3.  Get selectively engaged.  So some things are too hard.  That doesn’t mean we shouldn’t ante up to get Pakistan to do the things we need done, like police its border with Afghanistan more effectively and guard its nuclear weapons more carefully.  This is pretty much current policy, plus the drone strikes.  We don’t know if the American assistance on guarding the nuclear weapons is effective, but we do know that the Pakistani military has been pocketing a lot of our assistance and doing very little in return.  So we’ve cut off some of that assistance and they are cozying up to the Chinese.

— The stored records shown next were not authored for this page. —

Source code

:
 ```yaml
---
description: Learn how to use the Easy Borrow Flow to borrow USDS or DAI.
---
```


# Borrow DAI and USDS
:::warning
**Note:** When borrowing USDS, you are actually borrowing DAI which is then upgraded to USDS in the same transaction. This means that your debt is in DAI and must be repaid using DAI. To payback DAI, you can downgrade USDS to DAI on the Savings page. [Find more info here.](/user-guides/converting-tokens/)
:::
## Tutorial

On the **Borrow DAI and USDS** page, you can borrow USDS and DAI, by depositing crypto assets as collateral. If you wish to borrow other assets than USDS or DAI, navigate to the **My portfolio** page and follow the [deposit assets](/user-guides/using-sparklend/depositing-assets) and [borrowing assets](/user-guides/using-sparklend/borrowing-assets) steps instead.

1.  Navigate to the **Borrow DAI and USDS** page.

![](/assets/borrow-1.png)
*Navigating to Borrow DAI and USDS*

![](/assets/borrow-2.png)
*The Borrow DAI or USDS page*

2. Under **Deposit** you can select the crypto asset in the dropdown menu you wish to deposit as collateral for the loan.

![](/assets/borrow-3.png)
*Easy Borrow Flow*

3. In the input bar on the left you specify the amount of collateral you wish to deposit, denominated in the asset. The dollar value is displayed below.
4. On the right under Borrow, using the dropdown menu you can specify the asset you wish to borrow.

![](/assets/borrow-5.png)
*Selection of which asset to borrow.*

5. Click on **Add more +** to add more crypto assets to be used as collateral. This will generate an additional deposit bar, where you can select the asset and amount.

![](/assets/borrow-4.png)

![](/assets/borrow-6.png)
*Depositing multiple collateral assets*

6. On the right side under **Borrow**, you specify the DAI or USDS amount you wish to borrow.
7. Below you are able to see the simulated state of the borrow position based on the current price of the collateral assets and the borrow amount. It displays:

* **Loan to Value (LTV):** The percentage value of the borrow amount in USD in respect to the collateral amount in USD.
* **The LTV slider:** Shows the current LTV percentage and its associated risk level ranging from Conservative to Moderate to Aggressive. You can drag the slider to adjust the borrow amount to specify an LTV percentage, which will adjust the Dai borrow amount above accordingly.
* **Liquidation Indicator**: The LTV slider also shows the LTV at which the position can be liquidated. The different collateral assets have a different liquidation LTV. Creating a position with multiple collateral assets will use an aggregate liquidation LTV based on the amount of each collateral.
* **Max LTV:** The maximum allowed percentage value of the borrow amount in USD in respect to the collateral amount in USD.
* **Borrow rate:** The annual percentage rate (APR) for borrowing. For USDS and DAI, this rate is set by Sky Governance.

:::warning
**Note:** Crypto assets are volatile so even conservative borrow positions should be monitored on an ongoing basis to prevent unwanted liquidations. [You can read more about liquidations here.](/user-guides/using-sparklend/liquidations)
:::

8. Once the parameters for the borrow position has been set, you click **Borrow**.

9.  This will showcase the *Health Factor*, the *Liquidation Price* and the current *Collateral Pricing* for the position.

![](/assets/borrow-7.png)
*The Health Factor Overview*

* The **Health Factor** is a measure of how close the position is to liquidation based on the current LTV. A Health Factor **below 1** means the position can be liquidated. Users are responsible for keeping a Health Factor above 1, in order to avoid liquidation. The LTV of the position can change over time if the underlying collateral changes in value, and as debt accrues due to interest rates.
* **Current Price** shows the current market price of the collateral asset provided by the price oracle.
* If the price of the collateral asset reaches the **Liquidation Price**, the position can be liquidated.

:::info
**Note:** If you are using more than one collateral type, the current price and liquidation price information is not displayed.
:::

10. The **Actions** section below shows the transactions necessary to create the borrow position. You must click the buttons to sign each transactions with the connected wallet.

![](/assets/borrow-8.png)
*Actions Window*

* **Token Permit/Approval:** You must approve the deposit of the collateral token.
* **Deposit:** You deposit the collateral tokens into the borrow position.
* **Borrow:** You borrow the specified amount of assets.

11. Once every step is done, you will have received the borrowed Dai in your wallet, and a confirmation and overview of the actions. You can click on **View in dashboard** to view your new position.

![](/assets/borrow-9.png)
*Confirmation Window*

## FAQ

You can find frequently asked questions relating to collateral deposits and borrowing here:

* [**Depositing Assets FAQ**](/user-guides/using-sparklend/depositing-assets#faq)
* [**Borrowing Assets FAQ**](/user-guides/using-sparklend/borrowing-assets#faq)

4.  Go with India and contain Pakistan.  India is Pakistan’s natural regional rival.  We could just throw in our lot with the Indians and use them as a counterbalance to Pakistan, which in turn would become a Chinese surrogate.  This kind of “offshore” balancing is much the rage these days among those who resist American intervention abroad but recognize the national security problems that motivate it.  But offshore balancing in this case amounts to putting our interests in the hands of New Delhi–does that sound wise?  And it might do nothing to prevent nuclear war or nuclear terrorism, and certainly nothing to prevent Pakistan from destabilizing Afghanistan, which are our main concerns.

5.  Go regional.  Rather than splitting Asia between American and Chinese spheres of influence, we could try to promote the kind of regional cooperation that has proved so effective in Europe and Latin America.  Freer trade and investment would eventually lead India and Pakistan to have a bigger stake in peace and stability that they would maintain themselves.  But at best this is a long-term bet, not one that produces results in the next year or two, or even five or ten.

Having trouble choosing your preferred option?  That’s what I said:  the damndest problem.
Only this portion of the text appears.